Synthesis and Characterization of Iron–Sillenite for Application as an XRD/MRI Dual-Contrast Agent
Diana Vistorskaja,
Jen-Chang Yang,
Yu-Tzu Wu,
Liang-Yu Chang,
Po-Wen Lu,
Aleksej Zarkov,
Inga Grigoraviciute,
Aivaras Kareiva
Affiliations
Diana Vistorskaja
Institute of Chemistry, Vilnius University, Naugarduko St. 24, 03225 Vilnius, Lithuania
Jen-Chang Yang
Graduate Institute of Nanomedicine and Medical Engineering, Taipei Medical University, No. 301, Yuantong Road, Zhonghe District, New Taipei City 235603, Taiwan
Yu-Tzu Wu
Graduate Institute of Nanomedicine and Medical Engineering, Taipei Medical University, No. 301, Yuantong Road, Zhonghe District, New Taipei City 235603, Taiwan
Liang-Yu Chang
Graduate Institute of Nanomedicine and Medical Engineering, Taipei Medical University, No. 301, Yuantong Road, Zhonghe District, New Taipei City 235603, Taiwan
Po-Wen Lu
Graduate Institute of Biomedical Materials and Tissue Engineering, College of Biomedical Engineering, Taipei Medical University, Taipei 11052, Taiwan
Aleksej Zarkov
Institute of Chemistry, Vilnius University, Naugarduko St. 24, 03225 Vilnius, Lithuania
Inga Grigoraviciute
Institute of Chemistry, Vilnius University, Naugarduko St. 24, 03225 Vilnius, Lithuania
Aivaras Kareiva
Institute of Chemistry, Vilnius University, Naugarduko St. 24, 03225 Vilnius, Lithuania
In the present work, iron–sillenite (Bi25FeO40) was synthesized using a simple solid-state reaction method and characterized.

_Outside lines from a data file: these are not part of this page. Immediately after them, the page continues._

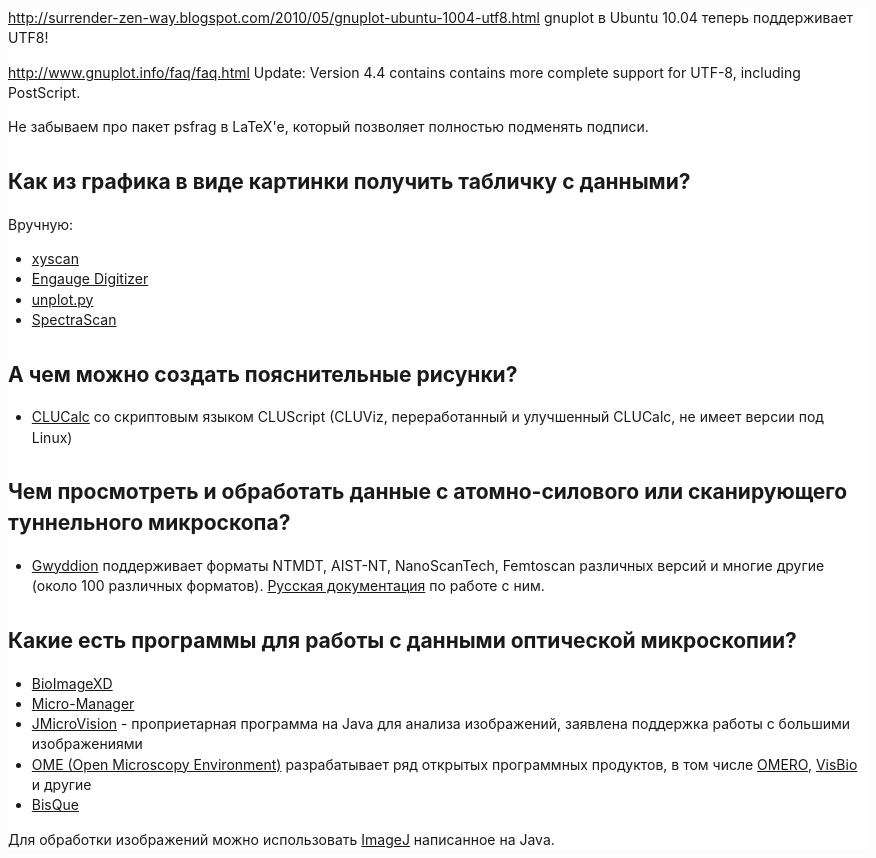 <http://surrender-zen-way.blogspot.com/2010/05/gnuplot-ubuntu-1004-utf8.html>
gnuplot в Ubuntu 10.04 теперь поддерживает UTF8\!

<http://www.gnuplot.info/faq/faq.html> Update: Version 4.4 contains
contains more complete support for UTF-8, including PostScript.

Не забываем про пакет psfrag в LaTeX'е, который позволяет полностью
подменять подписи.

## Как из графика в виде картинки получить табличку с данными?

Вручную:

  - [xyscan](http://star.physics.yale.edu/~ullrich/xyscanDistributionPage/)
  - [Engauge Digitizer](http://digitizer.sourceforge.net/)
  - [unplot.py](http://sovety.blogspot.com/2010/11/unplotpy-from-plots-to-tabular-data.html)
  - [SpectraScan](http://sourceforge.net/projects/spectrascan/)

## А чем можно создать пояснительные рисунки?

  - [CLUCalc](http://www.clucalc.info/) со скриптовым языком CLUScript
    (CLUViz, переработанный и улучшенный CLUCalc, не имеет версии под
    Linux)

## Чем просмотреть и обработать данные с атомно-силового или сканирующего туннельного микроскопа?

  - [Gwyddion](http://gwyddion.net/) поддерживает форматы NTMDT,
    AIST-NT, NanoScanTech, Femtoscan различных версий и многие другие
    (около 100 различных форматов). [Русская
    документация](http://gwyddion.net/documentation/user-guide-ru/)
    по работе с ним.

## Какие есть программы для работы с данными оптической микроскопии?

  - [BioImageXD](http://www.bioimagexd.net/)
  - [Micro-Manager](http://micro-manager.org/)
  - [JMicroVision](http://jmicrovision.com/) - проприетарная программа
    на Java для анализа изображений, заявлена поддержка работы с
    большими изображениями
  - [OME (Open Microscopy Environment)](http://www.openmicroscopy.org/)
    разрабатывает ряд открытых программных продуктов, в том числе
    [OMERO](http://www.openmicroscopy.org/site/products/omero),
    [VisBio](http://www.openmicroscopy.org/site/products/visbio) и
    другие
  - [BisQue](http://bioimage.ucsb.edu/bisque)

Для обработки изображений можно использовать
[ImageJ](http://rsbweb.nih.gov/ij/) написанное на Java.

The effects of the synthesis conditions on the phase purity of Bi2O3/Fe3O4, morphological features, and possible application as an XRD/MRI dual-contrast agent were investigated. For the synthesis, the stoichiometric amounts of Bi2O3 and Fe3O4 were mixed and subsequently milled in a planetary ball mill for 10 min with a speed of 300 rpm. The milled mixture was calcined at various temperatures (550 °C, 700 °C, 750 °C, 800 °C, and 850 °C) for 1 h in air at a heating rate of 5 °C/min. For phase identification, powder X-ray diffraction (XRD) analysis was performed and infrared (FTIR) spectra were recorded. The surface morphology of synthesized samples was studied by field-emission scanning electron microscopy (FE-SEM). For the radiopacity measurements, iron–sillenite specimens were synthesized at different temperatures and mixed with different amounts of BaSO4 and Laponite solution. It was demonstrated that iron–sillenite Bi25FeO40 possessed sufficient radiopacity and could be a potential candidate to meet the requirements of its application as an XRD/MRI dual-contrast agent.